As noted above, we recently published events for NHL games, most notably scoring plays and penalties.  Below I am going to work through how you might think of these data as a network.

The basic idea is to think of how a goal is scored, as referenced through the goal scorer, and optionally, the primary and secondary assists.

For example:

![network](https://dl.dropboxusercontent.com/u/15276022/scoring-network.png)

To give credit where credit is due, there is an emerging Passing Project that is doing some really cool stuff in this area.  

Check out the work here: https://hockey-graphs.com/tag/passing-project/ and a recent tweet of the sort of work they are doing to transcribe games into datasets.

![](https://pbs.twimg.com/media/CWcTzewU4AEQsvR.jpg)

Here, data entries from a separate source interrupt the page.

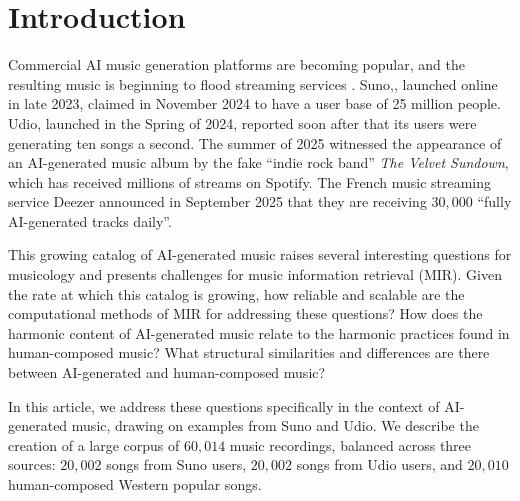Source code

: \documentclass{article}
\begin{document}
\section{Introduction}
Commercial AI music generation platforms are becoming popular, and the resulting music is beginning to flood streaming services \citep{Sturm2024a}. Suno,, launched online in late 2023, claimed in November 2024 to have a user base of 25 million people. Udio,
launched in the Spring of 2024, reported soon after that its users were generating ten songs a second.
The summer of 2025 witnessed the appearance of an AI-generated music album by the fake ``indie rock band'' {\em The Velvet Sundown}, which has received millions of streams on Spotify.
The French music streaming service Deezer announced in September 2025 that they are receiving $30,000$ ``fully AI-generated tracks daily''.

This growing catalog of AI-generated music raises several interesting questions for musicology and presents challenges for music information retrieval (MIR). Given the rate at which this catalog is growing, how reliable and scalable are the computational methods of MIR for addressing these questions? How does the harmonic content of AI-generated music relate to the harmonic practices found in human-composed music? What structural similarities and differences are there between AI-generated and human-composed music?

In this article, we address these questions specifically in the context of AI-generated music, drawing on examples from Suno and Udio. We describe the creation of a large corpus of $60,014$ music recordings, balanced across three sources: $20,002$ songs from Suno users, $20,002$ songs from Udio users, and $20,010$ human-composed Western popular songs.
\end{document}
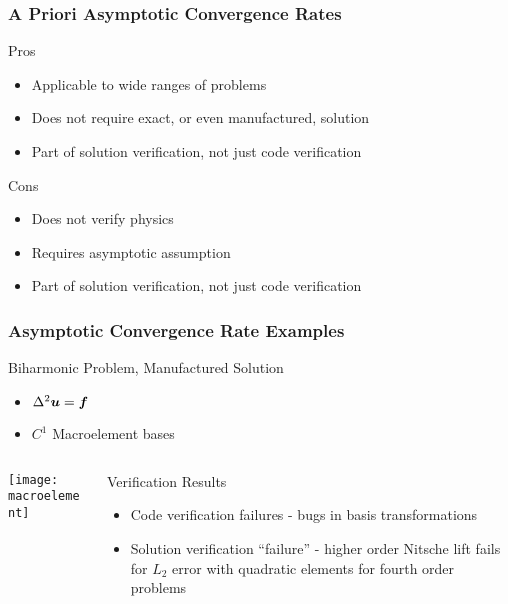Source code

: \begin{frame}
\frametitle{A Priori Asymptotic Convergence Rates}
\begin{block}{Pros}
\begin{itemize}
\item Applicable to wide ranges of problems
\item Does not require exact, or even manufactured, solution
\item Part of solution verification, not just code verification
\end{itemize}
\end{block}

\pause

\begin{block}{Cons}
\begin{itemize}
\item Does not verify physics
\item Requires asymptotic assumption
\item Part of solution verification, not just code verification
\end{itemize}
\end{block}

\end{frame}

\begin{frame}
\frametitle{Asymptotic Convergence Rate Examples}
\begin{block}{Biharmonic Problem, Manufactured Solution}
\begin{itemize}
\item $\Delta^2 {\boldsymbol{u}} = {\boldsymbol{f}}$
\item $C^1$ Macroelement bases
\end{itemize}
\end{block}

\begin{columns}
\begin{column}{.5\textwidth}
\texttt{[image: macroelement]}
\end{column}
\begin{column}{.5\textwidth}
\begin{block}{Verification Results}
\begin{itemize}
\item Code verification failures - bugs in basis transformations
\item Solution verification ``failure'' - higher order Nitsche lift
fails for $L_2$ error with quadratic elements for fourth order problems
\end{itemize}
\end{block}
\end{column}
\end{columns}

\end{frame}

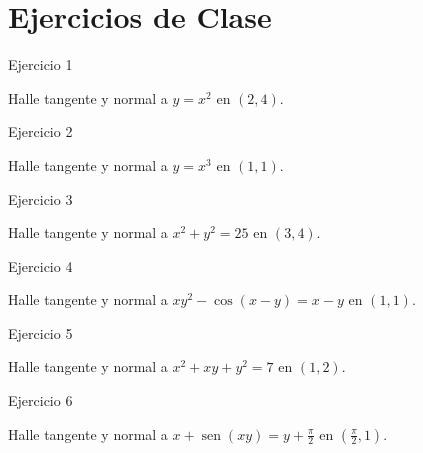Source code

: \documentclass[aspectratio=169]{beamer}
\begin{document}
\section{Ejercicios de Clase}

\begin{frame}{Ejercicio 1}
  \begin{mwejercicio}
    Halle tangente y normal a $y = x^2$ en $(2, 4)$.
  \end{mwejercicio}
\end{frame}

\begin{frame}{Ejercicio 2}
  \begin{mwejercicio}
    Halle tangente y normal a $y = x^3$ en $(1, 1)$.
  \end{mwejercicio}
\end{frame}

\begin{frame}{Ejercicio 3}
  \begin{mwejercicio}
    Halle tangente y normal a $x^2 + y^2 = 25$ en $(3, 4)$.
  \end{mwejercicio}
\end{frame}

\begin{frame}{Ejercicio 4}
  \begin{mwejercicio}
    Halle tangente y normal a $xy^2 - \cos(x-y) = x - y$ en $(1, 1)$.
  \end{mwejercicio}
\end{frame}

\begin{frame}{Ejercicio 5}
  \begin{mwejercicio}
    Halle tangente y normal a $x^2 + xy + y^2 = 7$ en $(1, 2)$.
  \end{mwejercicio}
\end{frame}

\begin{frame}{Ejercicio 6}
  \begin{mwejercicio}
    Halle tangente y normal a $x + \operatorname{sen}(xy) = y + \frac{\pi}{2}$ en $\left(\frac{\pi}{2}, 1\right)$.
  \end{mwejercicio}
\end{frame}
\end{document}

With respect the API, I am going to use the elements returned in the Scoring Plays and think of the data in graph terms.

In [None]:
## build the dataset
scoring <- data.frame()
for (team in teams$slug) {
  sp_raw <- ss_get_result(ep="scoring_plays", 
                          query=list(team_id=team),
                          walk=TRUE)
  ## parse
  score_plays <- parse_stattle(sp_raw, "scoring_plays")
  score_players <- parse_stattle(sp_raw, "scoring_players")
  players <- parse_stattle(sp_raw, "players")
  ##cleanup
  players <- select(players, 
                    id, slug, name, position_abbreviation, 
                    salary, years_of_experience)
  players <- unique(players)
  names(players)[1] <- "player_id"
  score_plays <- select(score_plays, id, empty_net, period_number, 
                        period_seconds, scoring_type)
  names(score_plays)[1] <- "scoring_play_id"
  score_plays <- unique(score_plays)
  score_players <- select(score_players, player_id, role, scoring_play_id)
  ## create a rank variable, where scorers are 1, primary = 2, secondary help = 3
  score_players <- tbl_df(score_players) %>% 
    group_by(scoring_play_id) %>% 
    mutate(rank = 1:length(scoring_play_id)) %>% 
    ungroup
  ## add on player info to the scoring players
  dat <- left_join(score_players, players)
  ## add on the play info
  dat <- left_join(dat, score_plays)
  ## add the team
  dat$team <- team
  ## bind to the scoring dat
  scoring <- bind_rows(scoring, dat)
  ## status
  cat("finished ", team, "\n")
}

In [None]:
## quick look at what we can do
filter(scoring, scoring_play_id == '652ea514-c934-41c6-be57-19ee6bd5ed32') %>% 
 select(name, rank, role)

In [None]:
## create the datasets for the network
## create a players dataframe
players <- select(scoring, slug:years_of_experience) %>% 
  unique

## create the data for the edgelist
edges <- tbl_df(scoring) %>% 
  group_by(scoring_play_id) %>% 
  arrange(rank) %>% 
  transform(prev_player = lag(slug, 1)) %>% 
  ungroup 
edges <- filter(edges, !is.na(prev_player)) %>% 
  select(prev_player, slug)

In [None]:
## load it into igraph
## if you dont have it, simply install.packages("igraph")
g <- igraph::graph.data.frame(edges, directed=TRUE, players)

In [None]:
## a quick overview of what we loaded
g

In [None]:
## the always plotted hairball-- do you see patterns in the data?
plot(g)

In [None]:
## some summary stats on the graph
pr <- igraph::page_rank(g) ##pagerank
bt <- igraph::betweenness(g) #betweenness

In [None]:
## what came back
class(pr)
class(bt)

In [None]:
## put together the data for the players
graph_sum <- data.frame(player=names(bt), betweeness=bt, pagerank=pr$vector)
rownames(graph_sum) = NULL

In [None]:
## quick look
head(graph_sum)

In [None]:
ggplot(graph_sum, aes(x=pagerank, y=betweeness)) + 
 geom_point() + 
 geom_smooth()

In [None]:
## any guesses on the outlier?
filter(graph_sum, pagerank> .005 & betweeness > 10000)

### Next steps

There is alot more that you can do with this level of data, but one next step would be to use a tool like Neo4j to dive deeper into the patterns.  It's totally possible with igraph, but the cypher query language is really expressive and makes it easy to evaluate complex patterns. 

I previously entered the recent Neo4j Graphgist Competition where I used our API and Neo4j to demo how one might do a simple team ranking within the database.